Stored data
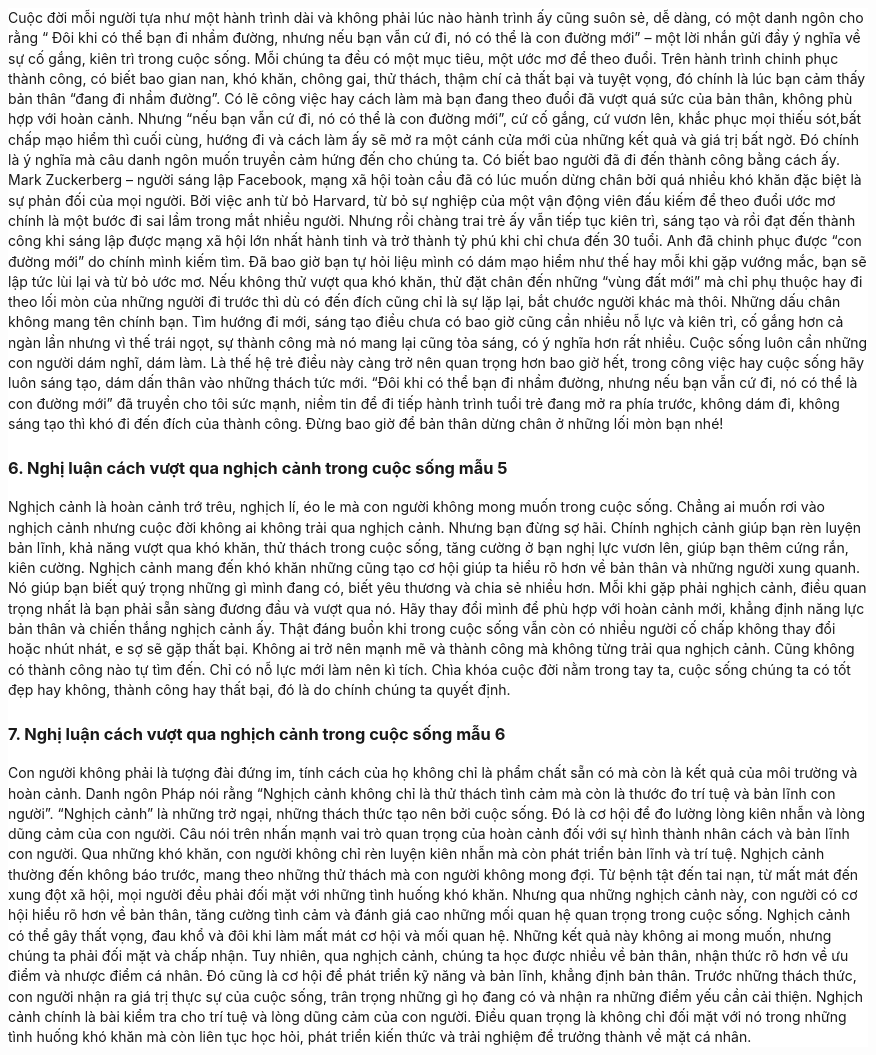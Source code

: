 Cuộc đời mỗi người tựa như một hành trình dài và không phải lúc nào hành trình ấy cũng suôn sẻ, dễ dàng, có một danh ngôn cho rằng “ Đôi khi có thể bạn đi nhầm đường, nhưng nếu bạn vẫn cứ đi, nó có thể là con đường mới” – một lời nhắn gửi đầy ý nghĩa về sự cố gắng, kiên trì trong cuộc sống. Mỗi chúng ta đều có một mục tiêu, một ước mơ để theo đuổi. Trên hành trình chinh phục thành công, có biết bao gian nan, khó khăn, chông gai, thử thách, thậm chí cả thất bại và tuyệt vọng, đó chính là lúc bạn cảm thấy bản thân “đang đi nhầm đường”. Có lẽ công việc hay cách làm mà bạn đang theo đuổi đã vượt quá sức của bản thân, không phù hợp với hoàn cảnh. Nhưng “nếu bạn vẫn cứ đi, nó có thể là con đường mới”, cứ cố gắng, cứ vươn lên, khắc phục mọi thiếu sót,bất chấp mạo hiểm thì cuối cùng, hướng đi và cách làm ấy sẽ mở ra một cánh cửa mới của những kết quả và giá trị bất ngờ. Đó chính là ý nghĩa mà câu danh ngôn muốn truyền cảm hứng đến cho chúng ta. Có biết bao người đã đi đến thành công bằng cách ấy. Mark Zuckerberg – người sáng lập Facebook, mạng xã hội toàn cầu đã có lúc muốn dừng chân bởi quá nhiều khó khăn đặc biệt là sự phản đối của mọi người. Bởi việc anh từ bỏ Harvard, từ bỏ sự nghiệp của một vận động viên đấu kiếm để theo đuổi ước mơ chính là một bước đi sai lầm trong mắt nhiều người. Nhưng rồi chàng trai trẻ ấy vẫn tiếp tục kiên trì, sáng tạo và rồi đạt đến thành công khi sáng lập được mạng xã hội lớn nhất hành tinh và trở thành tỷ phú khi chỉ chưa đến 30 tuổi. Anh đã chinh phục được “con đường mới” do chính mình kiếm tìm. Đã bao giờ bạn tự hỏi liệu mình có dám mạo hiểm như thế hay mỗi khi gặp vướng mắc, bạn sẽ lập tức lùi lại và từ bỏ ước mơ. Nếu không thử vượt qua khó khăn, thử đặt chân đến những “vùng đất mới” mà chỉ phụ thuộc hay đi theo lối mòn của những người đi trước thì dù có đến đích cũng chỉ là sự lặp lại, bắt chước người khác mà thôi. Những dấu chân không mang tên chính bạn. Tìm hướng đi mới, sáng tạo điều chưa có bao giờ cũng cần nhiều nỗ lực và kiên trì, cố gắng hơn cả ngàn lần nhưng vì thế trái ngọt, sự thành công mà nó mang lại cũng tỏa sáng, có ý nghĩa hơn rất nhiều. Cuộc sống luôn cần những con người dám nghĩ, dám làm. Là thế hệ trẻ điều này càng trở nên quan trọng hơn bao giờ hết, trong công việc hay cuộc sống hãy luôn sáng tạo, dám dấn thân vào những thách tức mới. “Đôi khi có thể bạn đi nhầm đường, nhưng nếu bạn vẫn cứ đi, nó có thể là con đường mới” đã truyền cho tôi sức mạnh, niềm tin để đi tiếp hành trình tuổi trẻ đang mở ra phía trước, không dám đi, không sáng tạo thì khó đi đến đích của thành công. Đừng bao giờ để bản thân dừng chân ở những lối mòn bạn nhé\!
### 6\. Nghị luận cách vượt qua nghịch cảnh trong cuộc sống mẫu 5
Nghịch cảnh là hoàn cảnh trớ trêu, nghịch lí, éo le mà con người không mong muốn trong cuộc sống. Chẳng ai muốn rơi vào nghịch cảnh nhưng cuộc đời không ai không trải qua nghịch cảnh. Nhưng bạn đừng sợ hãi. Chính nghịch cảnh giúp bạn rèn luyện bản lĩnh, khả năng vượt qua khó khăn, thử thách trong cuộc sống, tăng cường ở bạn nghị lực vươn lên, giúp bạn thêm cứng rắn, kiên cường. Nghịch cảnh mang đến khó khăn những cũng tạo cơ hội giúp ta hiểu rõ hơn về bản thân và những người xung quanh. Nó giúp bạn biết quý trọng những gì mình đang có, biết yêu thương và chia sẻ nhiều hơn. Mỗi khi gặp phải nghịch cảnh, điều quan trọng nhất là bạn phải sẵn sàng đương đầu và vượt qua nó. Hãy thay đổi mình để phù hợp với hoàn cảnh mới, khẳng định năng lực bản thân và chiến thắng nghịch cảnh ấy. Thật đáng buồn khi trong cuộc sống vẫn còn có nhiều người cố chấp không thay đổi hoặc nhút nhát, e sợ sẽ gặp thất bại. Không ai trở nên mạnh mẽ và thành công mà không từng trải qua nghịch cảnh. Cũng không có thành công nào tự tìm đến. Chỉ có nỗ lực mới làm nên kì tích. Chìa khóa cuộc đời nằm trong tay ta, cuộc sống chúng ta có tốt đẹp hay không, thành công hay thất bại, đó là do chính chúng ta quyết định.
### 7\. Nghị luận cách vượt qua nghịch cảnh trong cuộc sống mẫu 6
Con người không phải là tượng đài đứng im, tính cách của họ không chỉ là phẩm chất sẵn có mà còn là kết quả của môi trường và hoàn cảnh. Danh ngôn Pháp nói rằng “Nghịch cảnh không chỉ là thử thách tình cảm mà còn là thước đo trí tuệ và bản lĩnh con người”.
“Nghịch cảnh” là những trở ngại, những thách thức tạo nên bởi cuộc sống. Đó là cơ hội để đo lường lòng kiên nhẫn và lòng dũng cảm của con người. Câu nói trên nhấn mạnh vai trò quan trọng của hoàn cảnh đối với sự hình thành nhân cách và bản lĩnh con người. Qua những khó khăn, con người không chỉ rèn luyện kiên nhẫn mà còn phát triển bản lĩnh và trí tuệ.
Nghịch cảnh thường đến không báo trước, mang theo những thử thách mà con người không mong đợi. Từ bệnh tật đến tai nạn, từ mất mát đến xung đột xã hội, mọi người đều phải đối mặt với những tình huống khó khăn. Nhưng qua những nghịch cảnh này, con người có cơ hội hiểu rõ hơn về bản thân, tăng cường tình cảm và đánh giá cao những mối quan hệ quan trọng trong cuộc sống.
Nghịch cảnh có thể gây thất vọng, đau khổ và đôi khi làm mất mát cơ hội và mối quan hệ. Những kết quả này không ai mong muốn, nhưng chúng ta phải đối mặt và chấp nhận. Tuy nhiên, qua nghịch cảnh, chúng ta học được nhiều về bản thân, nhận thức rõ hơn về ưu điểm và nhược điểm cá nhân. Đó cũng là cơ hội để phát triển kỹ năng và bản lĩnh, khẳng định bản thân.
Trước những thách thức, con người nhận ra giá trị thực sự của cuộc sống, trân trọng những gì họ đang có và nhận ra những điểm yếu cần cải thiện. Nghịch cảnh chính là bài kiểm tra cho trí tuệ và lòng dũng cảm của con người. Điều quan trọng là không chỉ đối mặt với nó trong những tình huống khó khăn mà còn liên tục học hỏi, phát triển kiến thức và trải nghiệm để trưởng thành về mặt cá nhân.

(EXERCISE OBJECTIVE):
Each entry should be repeated exactly as it appears; the pictures stay out.

(SOLUTION TO THIS PROBLEM):
Source code

: Cuộc đời mỗi người tựa như một hành trình dài và không phải lúc nào hành trình ấy cũng suôn sẻ, dễ dàng, có một danh ngôn cho rằng “ Đôi khi có thể bạn đi nhầm đường, nhưng nếu bạn vẫn cứ đi, nó có thể là con đường mới” – một lời nhắn gửi đầy ý nghĩa về sự cố gắng, kiên trì trong cuộc sống. Mỗi chúng ta đều có một mục tiêu, một ước mơ để theo đuổi. Trên hành trình chinh phục thành công, có biết bao gian nan, khó khăn, chông gai, thử thách, thậm chí cả thất bại và tuyệt vọng, đó chính là lúc bạn cảm thấy bản thân “đang đi nhầm đường”. Có lẽ công việc hay cách làm mà bạn đang theo đuổi đã vượt quá sức của bản thân, không phù hợp với hoàn cảnh. Nhưng “nếu bạn vẫn cứ đi, nó có thể là con đường mới”, cứ cố gắng, cứ vươn lên, khắc phục mọi thiếu sót,bất chấp mạo hiểm thì cuối cùng, hướng đi và cách làm ấy sẽ mở ra một cánh cửa mới của những kết quả và giá trị bất ngờ. Đó chính là ý nghĩa mà câu danh ngôn muốn truyền cảm hứng đến cho chúng ta. Có biết bao người đã đi đến thành công bằng cách ấy. Mark Zuckerberg – người sáng lập Facebook, mạng xã hội toàn cầu đã có lúc muốn dừng chân bởi quá nhiều khó khăn đặc biệt là sự phản đối của mọi người. Bởi việc anh từ bỏ Harvard, từ bỏ sự nghiệp của một vận động viên đấu kiếm để theo đuổi ước mơ chính là một bước đi sai lầm trong mắt nhiều người. Nhưng rồi chàng trai trẻ ấy vẫn tiếp tục kiên trì, sáng tạo và rồi đạt đến thành công khi sáng lập được mạng xã hội lớn nhất hành tinh và trở thành tỷ phú khi chỉ chưa đến 30 tuổi. Anh đã chinh phục được “con đường mới” do chính mình kiếm tìm. Đã bao giờ bạn tự hỏi liệu mình có dám mạo hiểm như thế hay mỗi khi gặp vướng mắc, bạn sẽ lập tức lùi lại và từ bỏ ước mơ. Nếu không thử vượt qua khó khăn, thử đặt chân đến những “vùng đất mới” mà chỉ phụ thuộc hay đi theo lối mòn của những người đi trước thì dù có đến đích cũng chỉ là sự lặp lại, bắt chước người khác mà thôi. Những dấu chân không mang tên chính bạn. Tìm hướng đi mới, sáng tạo điều chưa có bao giờ cũng cần nhiều nỗ lực và kiên trì, cố gắng hơn cả ngàn lần nhưng vì thế trái ngọt, sự thành công mà nó mang lại cũng tỏa sáng, có ý nghĩa hơn rất nhiều. Cuộc sống luôn cần những con người dám nghĩ, dám làm. Là thế hệ trẻ điều này càng trở nên quan trọng hơn bao giờ hết, trong công việc hay cuộc sống hãy luôn sáng tạo, dám dấn thân vào những thách tức mới. “Đôi khi có thể bạn đi nhầm đường, nhưng nếu bạn vẫn cứ đi, nó có thể là con đường mới” đã truyền cho tôi sức mạnh, niềm tin để đi tiếp hành trình tuổi trẻ đang mở ra phía trước, không dám đi, không sáng tạo thì khó đi đến đích của thành công. Đừng bao giờ để bản thân dừng chân ở những lối mòn bạn nhé\!
### 6\. Nghị luận cách vượt qua nghịch cảnh trong cuộc sống mẫu 5
Nghịch cảnh là hoàn cảnh trớ trêu, nghịch lí, éo le mà con người không mong muốn trong cuộc sống. Chẳng ai muốn rơi vào nghịch cảnh nhưng cuộc đời không ai không trải qua nghịch cảnh. Nhưng bạn đừng sợ hãi. Chính nghịch cảnh giúp bạn rèn luyện bản lĩnh, khả năng vượt qua khó khăn, thử thách trong cuộc sống, tăng cường ở bạn nghị lực vươn lên, giúp bạn thêm cứng rắn, kiên cường. Nghịch cảnh mang đến khó khăn những cũng tạo cơ hội giúp ta hiểu rõ hơn về bản thân và những người xung quanh. Nó giúp bạn biết quý trọng những gì mình đang có, biết yêu thương và chia sẻ nhiều hơn. Mỗi khi gặp phải nghịch cảnh, điều quan trọng nhất là bạn phải sẵn sàng đương đầu và vượt qua nó. Hãy thay đổi mình để phù hợp với hoàn cảnh mới, khẳng định năng lực bản thân và chiến thắng nghịch cảnh ấy. Thật đáng buồn khi trong cuộc sống vẫn còn có nhiều người cố chấp không thay đổi hoặc nhút nhát, e sợ sẽ gặp thất bại. Không ai trở nên mạnh mẽ và thành công mà không từng trải qua nghịch cảnh. Cũng không có thành công nào tự tìm đến. Chỉ có nỗ lực mới làm nên kì tích. Chìa khóa cuộc đời nằm trong tay ta, cuộc sống chúng ta có tốt đẹp hay không, thành công hay thất bại, đó là do chính chúng ta quyết định.
### 7\. Nghị luận cách vượt qua nghịch cảnh trong cuộc sống mẫu 6
Con người không phải là tượng đài đứng im, tính cách của họ không chỉ là phẩm chất sẵn có mà còn là kết quả của môi trường và hoàn cảnh. Danh ngôn Pháp nói rằng “Nghịch cảnh không chỉ là thử thách tình cảm mà còn là thước đo trí tuệ và bản lĩnh con người”.
“Nghịch cảnh” là những trở ngại, những thách thức tạo nên bởi cuộc sống. Đó là cơ hội để đo lường lòng kiên nhẫn và lòng dũng cảm của con người. Câu nói trên nhấn mạnh vai trò quan trọng của hoàn cảnh đối với sự hình thành nhân cách và bản lĩnh con người. Qua những khó khăn, con người không chỉ rèn luyện kiên nhẫn mà còn phát triển bản lĩnh và trí tuệ.
Nghịch cảnh thường đến không báo trước, mang theo những thử thách mà con người không mong đợi. Từ bệnh tật đến tai nạn, từ mất mát đến xung đột xã hội, mọi người đều phải đối mặt với những tình huống khó khăn. Nhưng qua những nghịch cảnh này, con người có cơ hội hiểu rõ hơn về bản thân, tăng cường tình cảm và đánh giá cao những mối quan hệ quan trọng trong cuộc sống.
Nghịch cảnh có thể gây thất vọng, đau khổ và đôi khi làm mất mát cơ hội và mối quan hệ. Những kết quả này không ai mong muốn, nhưng chúng ta phải đối mặt và chấp nhận. Tuy nhiên, qua nghịch cảnh, chúng ta học được nhiều về bản thân, nhận thức rõ hơn về ưu điểm và nhược điểm cá nhân. Đó cũng là cơ hội để phát triển kỹ năng và bản lĩnh, khẳng định bản thân.
Trước những thách thức, con người nhận ra giá trị thực sự của cuộc sống, trân trọng những gì họ đang có và nhận ra những điểm yếu cần cải thiện. Nghịch cảnh chính là bài kiểm tra cho trí tuệ và lòng dũng cảm của con người. Điều quan trọng là không chỉ đối mặt với nó trong những tình huống khó khăn mà còn liên tục học hỏi, phát triển kiến thức và trải nghiệm để trưởng thành về mặt cá nhân.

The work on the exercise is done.